Easy A | Teen Ink

Easy A

October 28, 2010
By ALEXtheBRO BRONZE, New City, New York
ALEXtheBRO BRONZE, New City, New York
3 articles 0 photos 0 comments

Favorite Quote:
An intelligent hell is better than a stupid paradise.


Adultery and promiscuity are often characteristics associated with unrespectable, low life, pieces of trash in society. However, people often use these terms to describe others when they might actually possess them themselves. This is seen in the movie Easy A, where high school life is very accurately portrayed, in its passing of rumors, teenage insecurity, as well as the striving to better oneself on the popularity scale. The protagonist, Olive Penderghast, doesn’t strike many as the popular type from the beginning of the movie, where she seems to almost crave attention in her social world, and little does she know that that very attention will be granted-although in a way she wouldn’t expect. It all started with a lie. The spark was when Olive decides to lie to her friend Rhiannon about having sexual relations with a fictitious college freshman. Next, Olive takes pity on a bullied student, Brandon. After, Brandon proposes to Olive to host a fake “sexual relation” at a house party. This particular decision sends Olive spiraling into a succession of lies which ultimately lead to her gaining a notoriously promiscuous reputation not only with her peers, but with her teachers as well.

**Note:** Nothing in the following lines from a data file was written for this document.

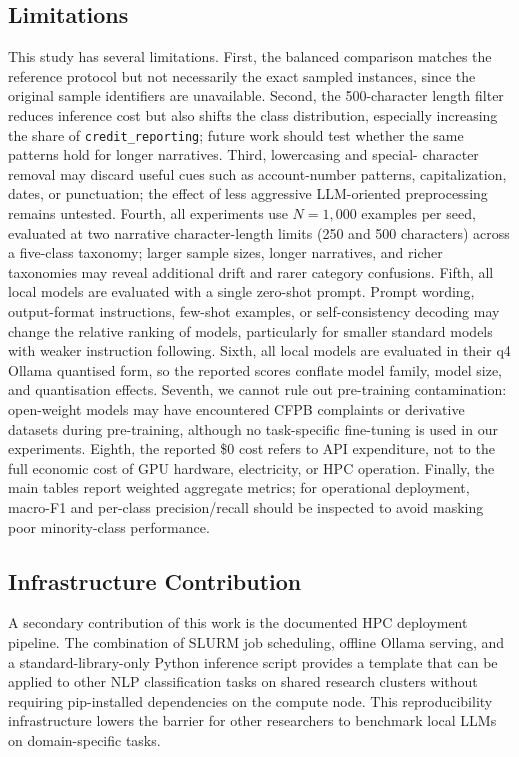 \documentclass[journal]{IEEEtran}
\begin{document}
\subsection{Limitations}

This study has several limitations. First, the balanced comparison
matches the reference protocol but not necessarily the exact sampled
instances, since the original sample identifiers are unavailable.
Second, the 500-character length filter reduces inference cost but
also shifts the class distribution, especially increasing the share of
\texttt{credit\_reporting}; future work should test whether the same
patterns hold for longer narratives. Third, lowercasing and special-
character removal may discard useful cues such as account-number
patterns, capitalization, dates, or punctuation; the effect of less
aggressive LLM-oriented preprocessing remains untested. Fourth, all experiments use $N{=}1{,}000$ examples per seed,
evaluated at two narrative character-length limits (250 and 500
characters) across a five-class taxonomy; larger sample sizes,
longer narratives, and richer taxonomies may reveal additional
drift and rarer category confusions.
Fifth, all local models are evaluated with a single zero-shot prompt.
Prompt wording, output-format instructions, few-shot examples, or
self-consistency decoding may change the relative ranking of models,
particularly for smaller standard models with weaker instruction
following. Sixth, all local models are evaluated in their q4 Ollama
quantised form, so the reported scores conflate model family, model
size, and quantisation effects. Seventh, we cannot rule out pre-training
contamination: open-weight models may have encountered CFPB complaints
or derivative datasets during pre-training, although no task-specific
fine-tuning is used in our experiments. Eighth, the reported \$0 cost
refers to API expenditure, not to the full economic cost of GPU
hardware, electricity, or HPC operation. Finally, the main tables
report weighted aggregate metrics; for operational deployment,
macro-F1 and per-class precision/recall should be inspected to avoid
masking poor minority-class performance.

\subsection{Infrastructure Contribution}

A secondary contribution of this work is the documented HPC
deployment pipeline. The combination of SLURM job scheduling,
offline Ollama serving, and a standard-library-only Python inference
script provides a template that can be applied to other NLP
classification tasks on shared research clusters without requiring
pip-installed dependencies on the compute node. This reproducibility
infrastructure lowers the barrier for other researchers to benchmark
local LLMs on domain-specific tasks.
\end{document}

After helping out Brandon, Olive decides to help out other unpopular students by doing the same thing.
This movie not only parallels the novel, The Scarlet Letter, because the religious class is reading the novel during the duration of the movie, but also because Olive’s very character seems to be a replica of Hester Prynne from The Scarlet Letter. Olive seems to go on thinking independent of what society (her fellow students) think of her, and she almost enjoys the newfound attention she’s receiving from the school. As her notoriety grows, she seems to become a scapegoat for some problems that arise, and her friendship with Rhiannon is jeopardized. This resembles the Hester Prynne’s situation in the novel, where the reader finds Hester isolated and almost devout of friendly contact with others in society.

Olive also seems to embody the characters Hester Prynne as well as Arthur Dimmesdale for the duration of the movie. Dimmesdale feels constant guilt for the overwhelming sin that he committed with Hester, however in Olive’s case, she seems to almost welcome the guilt associated with her sin. But she does compare to Dimmesdale in that she carries the weight of her sin and eventually she comes out with the truth and admits it to everyone due to the overwhelming consequences they experience.

This movie helps to put on a new perspective on the previously classic story of The Scarlet Letter, where Nathaniel Hawthorne provides a description of the scenario in colonial America, and the movie provides a more modern delivery of the movie. Both the movie and the novel describe the effects of society’s opinions on adultery then and now, whereas now it seems to give a different response than Puritans did in Hawthorne’s novel. I believe that the movie and the novel share the same message, to avoid telling lies because they will always come back to do you harm, as noted in the old saying “what goes around, comes around.”


The author's comments:
I feel that this movie helped me to gain greater insight on the book The Scarlet Letter, where it provided a modern take on the themes discussed in Hawthorne's novel.